O Senado ainda não havia trazido à luz o ‘impeachment’, após a acidentada gestação de nove meses que deixou o país tenso à espera do demorado parto, e já se ouviam vozes responsáveis advertindo que o afastamento da presidente não é episódio que se encerra em si mesmo; antes, projeta sobre o cenário das instituições nacionais novos desafios e questionamentos.
De fato. Não é suficiente enterrar maus políticos, mas necessário atacar as fontes que facilitam suas maldades. E na mesma cova sepultemos o surrado modelo parlamentar republicano que conduz à corrupção, ao tráfico de influências, ao corporativismo.
O modelo esgotou-se, depois de febricitante produção de vícios e desvios. A começar pela legislação eleitoral, que acata e abençoa o espúrio das coligações proporcionais entre partidos, facilitando os grandes e corrompendo os pequenos, em “casamentos duvidosos e concubinatos adulterinos”, no dizer do ministro Saulo Ramos.

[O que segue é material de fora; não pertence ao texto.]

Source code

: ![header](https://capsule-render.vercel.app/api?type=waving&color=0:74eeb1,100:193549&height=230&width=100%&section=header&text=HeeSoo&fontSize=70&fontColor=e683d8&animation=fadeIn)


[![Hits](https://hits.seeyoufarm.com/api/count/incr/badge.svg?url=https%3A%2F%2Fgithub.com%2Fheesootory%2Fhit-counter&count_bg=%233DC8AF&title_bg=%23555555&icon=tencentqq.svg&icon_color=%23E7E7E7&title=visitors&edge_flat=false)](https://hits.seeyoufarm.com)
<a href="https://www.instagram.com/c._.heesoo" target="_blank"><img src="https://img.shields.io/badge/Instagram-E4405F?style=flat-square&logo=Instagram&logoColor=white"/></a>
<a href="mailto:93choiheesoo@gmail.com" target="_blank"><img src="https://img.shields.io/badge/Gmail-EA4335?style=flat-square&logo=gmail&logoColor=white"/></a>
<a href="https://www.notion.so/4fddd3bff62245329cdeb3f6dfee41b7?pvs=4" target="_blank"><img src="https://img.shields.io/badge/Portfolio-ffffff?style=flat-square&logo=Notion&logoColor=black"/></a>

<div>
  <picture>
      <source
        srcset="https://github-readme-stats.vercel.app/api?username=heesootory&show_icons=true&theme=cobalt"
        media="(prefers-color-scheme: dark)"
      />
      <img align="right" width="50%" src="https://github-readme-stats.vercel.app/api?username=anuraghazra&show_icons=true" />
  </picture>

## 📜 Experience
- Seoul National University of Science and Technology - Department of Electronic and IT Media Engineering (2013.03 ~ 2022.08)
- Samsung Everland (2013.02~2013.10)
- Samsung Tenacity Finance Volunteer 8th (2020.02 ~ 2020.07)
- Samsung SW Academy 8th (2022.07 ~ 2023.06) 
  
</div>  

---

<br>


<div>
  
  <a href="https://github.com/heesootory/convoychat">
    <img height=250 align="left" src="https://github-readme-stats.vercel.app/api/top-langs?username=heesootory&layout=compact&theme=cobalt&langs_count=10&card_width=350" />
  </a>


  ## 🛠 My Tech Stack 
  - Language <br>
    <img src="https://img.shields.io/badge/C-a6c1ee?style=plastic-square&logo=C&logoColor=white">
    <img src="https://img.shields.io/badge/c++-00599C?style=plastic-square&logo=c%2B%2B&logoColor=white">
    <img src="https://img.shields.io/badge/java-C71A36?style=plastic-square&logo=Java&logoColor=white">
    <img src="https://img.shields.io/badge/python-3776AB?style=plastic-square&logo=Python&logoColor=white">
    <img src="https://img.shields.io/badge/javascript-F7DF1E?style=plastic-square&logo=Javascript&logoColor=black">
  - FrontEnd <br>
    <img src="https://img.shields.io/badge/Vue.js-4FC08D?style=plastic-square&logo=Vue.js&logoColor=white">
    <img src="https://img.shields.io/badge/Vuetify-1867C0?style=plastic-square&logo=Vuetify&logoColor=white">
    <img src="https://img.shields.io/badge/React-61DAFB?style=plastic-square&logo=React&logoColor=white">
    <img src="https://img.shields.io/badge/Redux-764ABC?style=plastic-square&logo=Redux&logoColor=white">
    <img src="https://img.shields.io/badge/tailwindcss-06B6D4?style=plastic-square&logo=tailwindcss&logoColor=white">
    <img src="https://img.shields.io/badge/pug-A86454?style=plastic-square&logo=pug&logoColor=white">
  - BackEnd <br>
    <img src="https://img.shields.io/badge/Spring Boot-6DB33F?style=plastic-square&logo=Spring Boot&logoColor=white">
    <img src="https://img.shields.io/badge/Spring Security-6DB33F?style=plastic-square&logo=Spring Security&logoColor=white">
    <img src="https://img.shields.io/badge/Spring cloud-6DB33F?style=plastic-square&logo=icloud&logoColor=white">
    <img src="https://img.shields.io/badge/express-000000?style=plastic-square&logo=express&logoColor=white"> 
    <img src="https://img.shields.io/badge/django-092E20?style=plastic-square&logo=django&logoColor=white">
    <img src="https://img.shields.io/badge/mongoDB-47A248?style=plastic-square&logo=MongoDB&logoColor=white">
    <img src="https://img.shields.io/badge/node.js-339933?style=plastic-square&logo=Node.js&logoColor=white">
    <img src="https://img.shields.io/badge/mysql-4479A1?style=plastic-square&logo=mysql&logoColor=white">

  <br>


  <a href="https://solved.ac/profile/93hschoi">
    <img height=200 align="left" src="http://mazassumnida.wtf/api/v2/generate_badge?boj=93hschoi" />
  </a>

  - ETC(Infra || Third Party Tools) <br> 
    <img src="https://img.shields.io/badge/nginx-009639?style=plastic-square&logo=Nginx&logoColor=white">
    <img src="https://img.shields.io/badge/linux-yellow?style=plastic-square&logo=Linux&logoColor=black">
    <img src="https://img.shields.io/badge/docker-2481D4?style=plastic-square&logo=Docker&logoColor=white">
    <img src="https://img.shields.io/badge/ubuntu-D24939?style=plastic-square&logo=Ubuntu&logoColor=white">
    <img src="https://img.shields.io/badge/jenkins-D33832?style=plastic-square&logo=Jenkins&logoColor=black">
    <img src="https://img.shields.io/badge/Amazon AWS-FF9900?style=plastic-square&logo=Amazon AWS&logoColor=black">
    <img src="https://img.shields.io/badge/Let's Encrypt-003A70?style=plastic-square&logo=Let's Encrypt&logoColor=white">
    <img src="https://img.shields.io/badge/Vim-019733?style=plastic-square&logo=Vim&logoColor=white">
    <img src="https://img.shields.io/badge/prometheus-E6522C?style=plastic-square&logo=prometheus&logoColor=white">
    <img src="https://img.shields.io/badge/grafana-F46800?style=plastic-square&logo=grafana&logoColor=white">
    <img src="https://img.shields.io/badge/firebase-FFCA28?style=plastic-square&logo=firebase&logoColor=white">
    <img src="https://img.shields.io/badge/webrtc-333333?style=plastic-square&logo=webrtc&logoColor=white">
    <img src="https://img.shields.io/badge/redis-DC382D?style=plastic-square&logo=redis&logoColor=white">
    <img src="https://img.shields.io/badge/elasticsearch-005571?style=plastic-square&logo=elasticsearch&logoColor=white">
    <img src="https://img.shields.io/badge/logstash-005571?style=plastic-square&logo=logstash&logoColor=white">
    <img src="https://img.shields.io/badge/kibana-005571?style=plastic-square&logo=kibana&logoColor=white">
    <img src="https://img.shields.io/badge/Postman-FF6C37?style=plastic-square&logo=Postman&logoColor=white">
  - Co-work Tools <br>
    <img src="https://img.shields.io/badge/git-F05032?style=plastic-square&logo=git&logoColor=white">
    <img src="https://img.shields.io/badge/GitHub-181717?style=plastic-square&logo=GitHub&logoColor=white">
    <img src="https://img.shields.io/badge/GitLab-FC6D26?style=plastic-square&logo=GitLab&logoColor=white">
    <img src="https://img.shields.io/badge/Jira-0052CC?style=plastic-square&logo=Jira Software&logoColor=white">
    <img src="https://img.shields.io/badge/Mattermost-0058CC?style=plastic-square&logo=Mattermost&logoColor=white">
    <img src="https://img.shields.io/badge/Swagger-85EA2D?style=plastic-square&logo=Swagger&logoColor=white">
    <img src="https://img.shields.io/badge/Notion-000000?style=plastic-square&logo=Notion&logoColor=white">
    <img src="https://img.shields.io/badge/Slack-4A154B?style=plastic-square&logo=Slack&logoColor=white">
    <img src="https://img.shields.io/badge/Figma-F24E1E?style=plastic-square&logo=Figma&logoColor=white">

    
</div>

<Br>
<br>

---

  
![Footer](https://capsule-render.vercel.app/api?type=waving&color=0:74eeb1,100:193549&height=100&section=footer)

É ao embalo dessas amigações passageiras, ajuste de conveniências, que começa a desmoralização do sistema que se reflete pesadamente no Congresso. Então o Brasil e suas lideranças são chamados a romper com esses defeitos. É o primeiro desafio. O segundo desafio, na esteira do primeiro, encontrar o jeito de conter o crescente corporativismo no Parlamento, onde em um terço das cadeiras tomam assento convicções religiosas intolerantes. Outra parcela das bancadas, também expressiva, se fecha nos agronegócios e nos prestadores de serviços. Não faltando os que desejam reduzir tudo e todos a um discurso que divide as raças. Os partidos e o Congresso não podem se prestar a isso.